Giant granite parallelepipeds, weighing several tons, moved inside tunnels so narrow that they do not allow wheels to be inserted under them, do not allow winches to be used to lift them, do not allow them to be turned in any way. Underneath the parallelepipeds there is no sign that sleds, wheels, grease, or anything like that were used.
Yet a dozen of these objects were lowered underground, moved in those very narrow tunnels, and lowered into side crypts several meters deep. Even the idea that they first built the parallelepipeds and then constructed the building fell apart, since the whole structure was dug underground, like a giant anthill.
And although it’s pitch black down there, nowhere is there a trace of the smoke from the flashlights, and it’s not possible to make light reach inside with a play of mirrors. There is a historical “yellow” as well. The very few hieroglyphs engraved on a few parallelepipeds are both inaccurate and wrong! Conversely, the interior of the parallelepipeds is constructed with a margin of error of less than a millimeter. As if someone, who knows when, made a clumsy attempt to make this stuff look “Egyptian” and then gave it up. The difference between the “amateurs” who carved those few sketches of hieroglyphs and the engineering perfection of everything else, leaps to the eye.

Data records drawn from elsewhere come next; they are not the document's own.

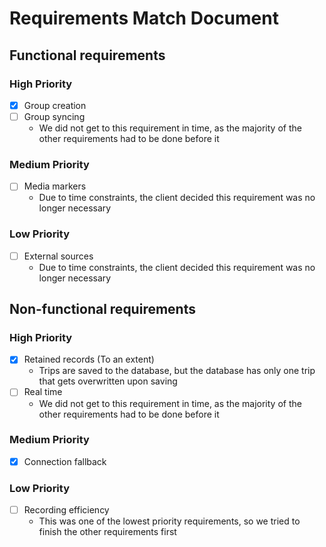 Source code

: # Requirements Match Document
## Functional requirements
### High Priority
- [x] Group creation
- [ ] Group syncing
  - We did not get to this requirement in time, as the majority of the other requirements had to be done before it
### Medium Priority
- [ ] Media markers
  - Due to time constraints, the client decided this requirement was no longer necessary
### Low Priority
- [ ] External sources
  - Due to time constraints, the client decided this requirement was no longer necessary
## Non-functional requirements
### High Priority
- [X] Retained records (To an extent)
  - Trips are saved to the database, but the database has only one trip that gets overwritten upon saving
- [ ] Real time
  - We did not get to this requirement in time, as the majority of the other requirements had to be done before it
### Medium Priority
- [X] Connection fallback
### Low Priority
- [ ] Recording efficiency
  - This was one of the lowest priority requirements, so we tried to finish the other requirements first
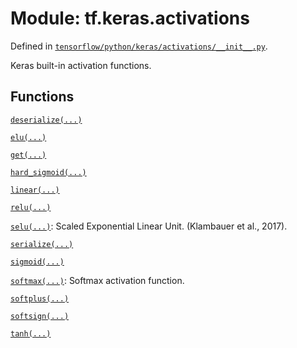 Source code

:<div itemscope itemtype="http://developers.google.com/ReferenceObject">
<meta itemprop="name" content="tf.keras.activations" />
</div>

# Module: tf.keras.activations



Defined in [`tensorflow/python/keras/activations/__init__.py`](https://www.tensorflow.org/code/tensorflow/python/keras/activations/__init__.py).

Keras built-in activation functions.

## Functions

[`deserialize(...)`](../../tf/keras/activations/deserialize.md)

[`elu(...)`](../../tf/keras/activations/elu.md)

[`get(...)`](../../tf/keras/activations/get.md)

[`hard_sigmoid(...)`](../../tf/keras/activations/hard_sigmoid.md)

[`linear(...)`](../../tf/keras/activations/linear.md)

[`relu(...)`](../../tf/keras/activations/relu.md)

[`selu(...)`](../../tf/keras/activations/selu.md): Scaled Exponential Linear Unit. (Klambauer et al., 2017).

[`serialize(...)`](../../tf/keras/activations/serialize.md)

[`sigmoid(...)`](../../tf/keras/activations/sigmoid.md)

[`softmax(...)`](../../tf/keras/activations/softmax.md): Softmax activation function.

[`softplus(...)`](../../tf/keras/activations/softplus.md)

[`softsign(...)`](../../tf/keras/activations/softsign.md)

[`tanh(...)`](../../tf/keras/activations/tanh.md)

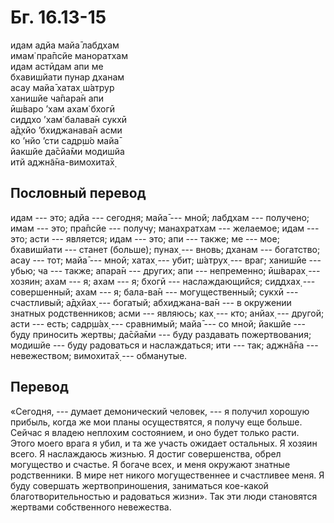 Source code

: # Бг. 16.13-15
идам адйа майа̄ лабдхам<br/>
имам̇ пра̄псйе маноратхам<br/>
идам астӣдам апи ме<br/>
бхавишйати пунар дханам<br/>
асау майа̄ хатах̣ ш́атрур<br/>
ханишйе ча̄пара̄н апи<br/>
ӣш́варо ’хам ахам̇ бхогӣ<br/>
сиддхо ’хам̇ балава̄н сукхӣ<br/>
а̄д̣хйо ’бхиджанава̄н асми<br/>
ко ’нйо ’сти садр̣ш́о майа̄<br/>
йакшйе да̄сйа̄ми модишйа<br/>
итй аджн̃а̄на-вимохита̄х̣
## Пословный перевод

идам --- это; адйа --- сегодня; майа̄ --- мной; лабдхам --- получено;
имам --- это; пра̄псйе --- получу; манах̣ратхам --- желаемое; идам ---
это; асти --- является; идам --- это; апи --- также; ме --- мое;
бхавишйати --- станет (больше); пунах̣ --- вновь; дханам --- богатство;
асау --- тот; майа̄ --- мной; хатах̣ --- убит; ш́атрух̣ --- враг; ханишйе
--- убью; ча --- также; апара̄н --- других; апи --- непременно; ӣш́варах̣
--- хозяин; ахам --- я; ахам --- я; бхогӣ --- наслаждающийся; сиддхах̣
--- совершенный; ахам --- я; бала-ва̄н --- могущественный; сукхӣ ---
счастливый; а̄д̣хйах̣ --- богатый; абхиджана-ва̄н --- в окружении знатных
родственников; асми --- являюсь; ках̣ --- кто; анйах̣ --- другой; асти ---
есть; садр̣ш́ах̣ --- сравнимый; майа̄ --- со мной; йакшйе --- буду приносить
жертвы; да̄сйа̄ми --- буду раздавать пожертвования; модишйе --- буду
радоваться и наслаждаться; ити --- так; аджн̃а̄на --- невежеством;
вимохита̄х̣ --- обманутые.

## Перевод

«Сегодня, --- думает демонический человек, --- я получил хорошую
прибыль, когда же мои планы осуществятся, я получу еще больше. Сейчас я
владею неплохим состоянием, и оно будет только расти. Этого моего врага
я убил, и та же участь ожидает остальных. Я хозяин всего. Я наслаждаюсь
жизнью. Я достиг совершенства, обрел могущество и счастье. Я богаче
всех, и меня окружают знатные родственники. В мире нет никого
могущественнее и счастливее меня. Я буду совершать жертвоприношения,
заниматься кое-какой благотворительностью и радоваться жизни». Так эти
люди становятся жертвами собственного невежества.
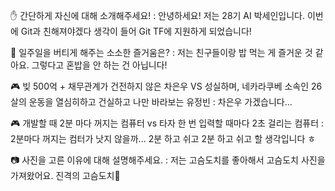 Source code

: ✋ 간단하게 자신에 대해 소개해주세요!
: 안녕하세요! 저는 28기 AI 박세인입니다. 이번에 Git과 친해져야겠다 생각이 들어 Git TF에 지원하게 되었습니다!
 
🎁 일주일을 버티게 해주는 소소한 즐거움은? 
: 저는 친구들이랑 밥 먹는 게 즐거운 것 같아요. 그렇다고 혼밥을 안 하는 건 아닙니다!

🎮 빚 500억 + 채무관계가 건전하지 않은 차은우 VS 성실하며, 네카라쿠베 소속인 26살의 운동을 열심히하고 건실하고 나만 바라보는 유정빈
: 차은우 가겠습니다...

🎮 개발할 때 2분 마다 꺼지는 컴퓨터 vs 타자 한 번 입력할 때마다 2초 걸리는 컴퓨터
: 2분마다 꺼지는 컴터가 낫지 않을까... 2분 하고 쉬고 2분 하고 쉬고 할 생각입니다 ㅎ

📷 사진을 고른 이유에 대해 설명해주세요. 
: 저는 고슴도치를 좋아해서 고슴도치 사진을 가져왔어요. 진격의 고슴도치🦔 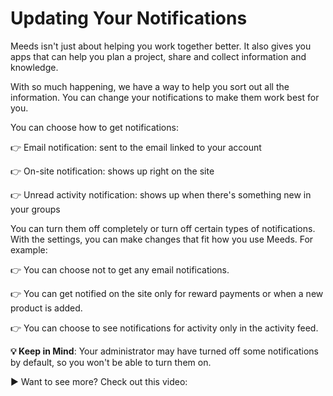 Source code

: # Updating Your Notifications

Meeds isn't just about helping you work together better. It also gives you apps that can help you plan a project, share and collect information and knowledge.



With so much happening, we have a way to help you sort out all the information. You can change your notifications to make them work best for you.



You can choose how to get notifications:&#x20;

👉 Email notification: sent to the email linked to your account&#x20;

👉 On-site notification: shows up right on the site&#x20;

👉 Unread activity notification: shows up when there's something new in your groups



You can turn them off completely or turn off certain types of notifications. With the settings, you can make changes that fit how you use Meeds. For example:&#x20;

👉 You can choose not to get any email notifications.&#x20;

👉 You can get notified on the site only for reward payments or when a new product is added.&#x20;

👉 You can choose to see notifications for activity only in the activity feed.



**💡 Keep in Mind**: Your administrator may have turned off some notifications by default, so you won't be able to turn them on.



▶ Want to see more? Check out this video:

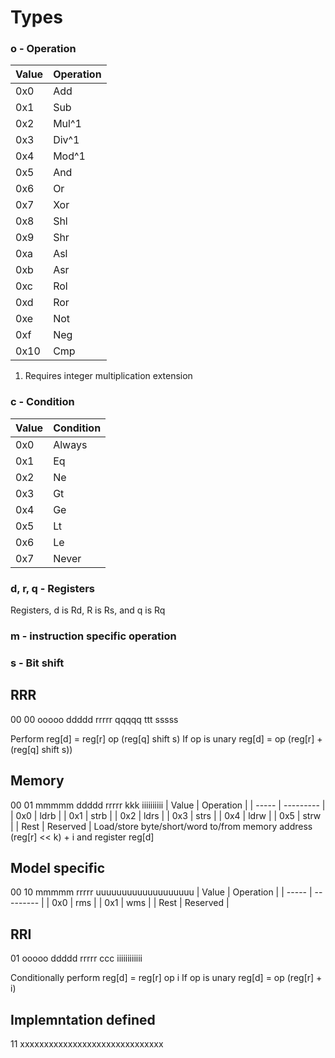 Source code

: # Types

### o - Operation
| Value | Operation |
| ----- | --------- |
| 0x0   | Add       |
| 0x1   | Sub       |
| 0x2   | Mul^1     |
| 0x3   | Div^1     |
| 0x4   | Mod^1
| 0x5   | And       |
| 0x6   | Or        |
| 0x7   | Xor       |
| 0x8   | Shl       |
| 0x9   | Shr       |
| 0xa   | Asl       |
| 0xb   | Asr       |
| 0xc   | Rol       |
| 0xd   | Ror       |
| 0xe   | Not       |
| 0xf   | Neg       |
| 0x10  | Cmp       |

1. Requires integer multiplication extension

### c - Condition
| Value | Condition |
| ----- | --------- |
| 0x0   | Always    |
| 0x1   | Eq        |
| 0x2   | Ne        |
| 0x3   | Gt        |
| 0x4   | Ge        |
| 0x5   | Lt        |
| 0x6   | Le        |
| 0x7   | Never     |

### d, r, q - Registers
Registers, d is Rd, R is Rs, and q is Rq

### m - instruction specific operation

### s - Bit shift

## RRR
00 00 ooooo ddddd rrrrr qqqqq ttt sssss

Perform reg[d] = reg[r] op (reg[q] shift s)
If op is unary reg[d] = op (reg[r] + (reg[q] shift s))

## Memory
00 01 mmmmm ddddd rrrrr kkk iiiiiiiiii
| Value | Operation |
| ----- | --------- |
| 0x0   | ldrb      |
| 0x1   | strb      |
| 0x2   | ldrs      |
| 0x3   | strs      |
| 0x4   | ldrw      |
| 0x5   | strw      |
| Rest  | Reserved  |
Load/store byte/short/word to/from memory address (reg[r] << k) + i and register reg[d]

## Model specific
00 10 mmmmm rrrrr uuuuuuuuuuuuuuuuuuu
| Value | Operation |
| ----- | --------- |
| 0x0   | rms       |
| 0x1   | wms       |
| Rest  | Reserved  |

## RRI
01 ooooo ddddd rrrrr ccc iiiiiiiiiiii

Conditionally perform reg[d] = reg[r] op i
If op is unary reg[d] = op (reg[r] + i)

## Implemntation defined
11 xxxxxxxxxxxxxxxxxxxxxxxxxxxxxx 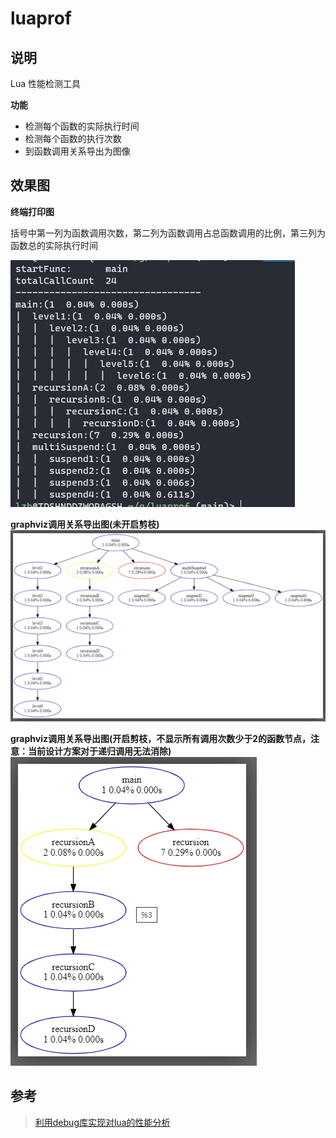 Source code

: # luaprof

## 说明
Lua 性能检测工具

**功能**
- 检测每个函数的实际执行时间
- 检测每个函数的执行次数
- 到函数调用关系导出为图像


## 效果图

**终端打印图**

括号中第一列为函数调用次数，第二列为函数调用占总函数调用的比例，第三列为函数总的实际执行时间

![image](image/终端打印图.jpg)

**graphviz调用关系导出图(未开启剪枝)**
![image](image/调用关系导出图1.jpg)

**graphviz调用关系导出图(开启剪枝，不显示所有调用次数少于2的函数节点，注意：当前设计方案对于递归调用无法消除)**
![image](image/调用关系导出图2.jpg)



## 参考
> [利用debug库实现对lua的性能分析](https://tboox.org/cn/2017/01/12/lua-profiler/)
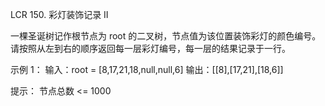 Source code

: LCR 150. 彩灯装饰记录 II

一棵圣诞树记作根节点为 root 的二叉树，节点值为该位置装饰彩灯的颜色编号。请按照从左到右的顺序返回每一层彩灯编号，每一层的结果记录于一行。

示例 1：
输入：root = [8,17,21,18,null,null,6]
输出：[[8],[17,21],[18,6]]

提示：
节点总数 <= 1000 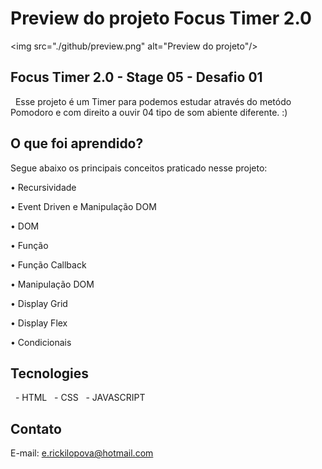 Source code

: # Preview do projeto Focus Timer 2.0
<img src="./github/preview.png" alt="Preview do projeto"/> 
  
## Focus Timer 2.0 - Stage 05 - Desafio 01
   Esse projeto é um Timer para podemos estudar através do metódo Pomodoro e com direito a ouvir 04 tipo de som abiente diferente. :)
    
## O que foi aprendido? 
 Segue abaixo os principais conceitos praticado nesse projeto:
 
 • Recursividade
 
 • Event Driven e Manipulação DOM
 
 • DOM
 
 • Função 
 
 • Função Callback 
 
 • Manipulação DOM 
 
 • Display Grid
 
 • Display Flex 
 
 • Condicionais
    
## Tecnologies 
   - HTML 
   - CSS 
   - JAVASCRIPT 
  
## Contato 
 E-mail: e.rickilopova@hotmail.com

The Saqqara Serapeum hits us like a punch in the stomach, because there is no plausible explanation, not even one, as to how they managed to build it. Those objects are one of the great evidences that, before the Egyptians we know, there was a civilization in those places that knew its stuff about how to work huge slabs of granite with pinpoint accuracy, and how to move huge loads in conditions bordering on the impossible. Who were these amazing engineers of the past?